The birthday paradox and biometrics

The inventor of forensic DNA testing, Dr Alec Jeffreys, has cautioned that once millions of DNA samples are collected in population databases, false matches rise significantly.

DNA testing is not an infallible proof of identity. While Jeffreys’ original technique compared scores of markers to create an individual “fingerprint,” modern commercial DNA profiling compares a number of genetic markers – often 5 or 10 – to calculate a likelihood that the sample belongs to a given individual.

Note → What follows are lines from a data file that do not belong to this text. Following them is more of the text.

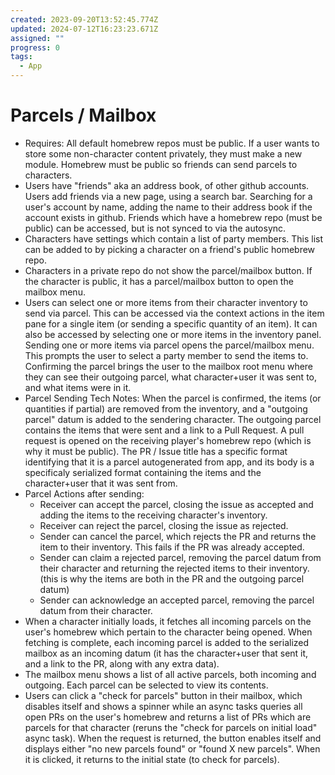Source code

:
 ```yaml
---
created: 2023-09-20T13:52:45.774Z
updated: 2024-07-12T16:23:23.671Z
assigned: ""
progress: 0
tags:
  - App
---
```


# Parcels / Mailbox

- Requires: All default homebrew repos must be public. If a user wants to store some non-character content privately, they must make a new module. Homebrew must be public so friends can send parcels to characters.
- Users have "friends" aka an address book, of other github accounts. Users add friends via a new page, using a search bar. Searching for a user's account by name, adding the name to their address book if the account exists in github. Friends which have a homebrew repo (must be public) can be accessed, but is not synced to via the autosync.
- Characters have settings which contain a list of party members. This list can be added to by picking a character on a friend's public homebrew repo.
- Characters in a private repo do not show the parcel/mailbox button. If the character is public, it has a parcel/mailbox button to open the mailbox menu.
- Users can select one or more items from their character inventory to send via parcel. This can be accessed via the context actions in the item pane for a single item (or sending a specific quantity of an item). It can also be accessed by selecting one or more items in the inventory panel. Sending one or more items via parcel opens the parcel/mailbox menu. This prompts the user to select a party member to send the items to. Confirming the parcel brings the user to the mailbox root menu where they can see their outgoing parcel, what character+user it was sent to, and what items were in it.
- Parcel Sending Tech Notes: When the parcel is confirmed, the items (or quantities if partial) are removed from the inventory, and a "outgoing parcel" datum is added to the sendering character. The outgoing parcel contains the items that were sent and a link to a Pull Request. A pull request is opened on the receiving player's homebrew repo (which is why it must be public). The PR / Issue title has a specific format identifying that it is a parcel autogenerated from app, and its body is a specificaly serialized format containing the items and the character+user that it was sent from.
- Parcel Actions after sending:
  - Receiver can accept the parcel, closing the issue as accepted and adding the items to the receiving character's inventory.
  - Receiver can reject the parcel, closing the issue as rejected.
  - Sender can cancel the parcel, which rejects the PR and returns the item to their inventory. This fails if the PR was already accepted.
  - Sender can claim a rejected parcel, removing the parcel datum from their character and returning the rejected items to their inventory. (this is why the items are both in the PR and the outgoing parcel datum)
  - Sender can acknowledge an accepted parcel, removing the parcel datum from their character.
- When a character initially loads, it fetches all incoming parcels on the user's homebrew which pertain to the character being opened. When fetching is complete, each incoming parcel is added to the serialized mailbox as an incoming datum (it has the character+user that sent it, and a link to the PR, along with any extra data).
- The mailbox menu shows a list of all active parcels, both incoming and outgoing. Each parcel can be selected to view its contents.
- Users can click a "check for parcels" button in their mailbox, which disables itself and shows a spinner while an async tasks queries all open PRs on the user's homebrew and returns a list of PRs which are parcels for that character (reruns the "check for parcels on initial load" async task). When the request is returned, the button enables itself and displays either "no new parcels found" or "found X new parcels". When it is clicked, it returns to the initial state (to check for parcels).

Jeffreys estimates the probability of two individuals’ DNA profiles matching in the most commonly used tests at between one in a billion or one in a trillion, “which sounds very good indeed until you start thinking about large DNA databases.” In a database of 2.5 million people, a one-in-a-billion probability becomes a one-in-400 chance of at least one match.

Dr Jeffreys is alluding to the Birthday Paradox, where the chance of any pair of people being matched on a random trait rises dramatically and counter-intuitively in groups of people. At a gathering of just 25 people, the chances are better than 50:50 that a pair of people in the group will have the same birthday. The implication for forensic databases is that it’s highly likely that somewhere in the set, there will be pairs of different people that happen to have biometric data that fall within the tolerance of the matching algorithm. In other words, the matching software will confuse them. The designers of driver licence and immigration databases need to put protocols in place that double-check automatic matches so as to avoid impugning innocent people. By-and-large, the protocols I have seen in practice work well, but these practicalities are glossed over by biometrics vendors who continue to over-hype their technologies.

In the context of population databases, we see once again why the adjective “unique” is a wrong and misleading way of describing biometrics. No biometric trait has a zero probability of a false match, so none of them can be described as “unique”. And even the highly distinctive traits like DNA can lead to surprisingly frequent false detects in large databases.

So it bears repeating, biometrics don’t work as well as suggested by science fiction movies.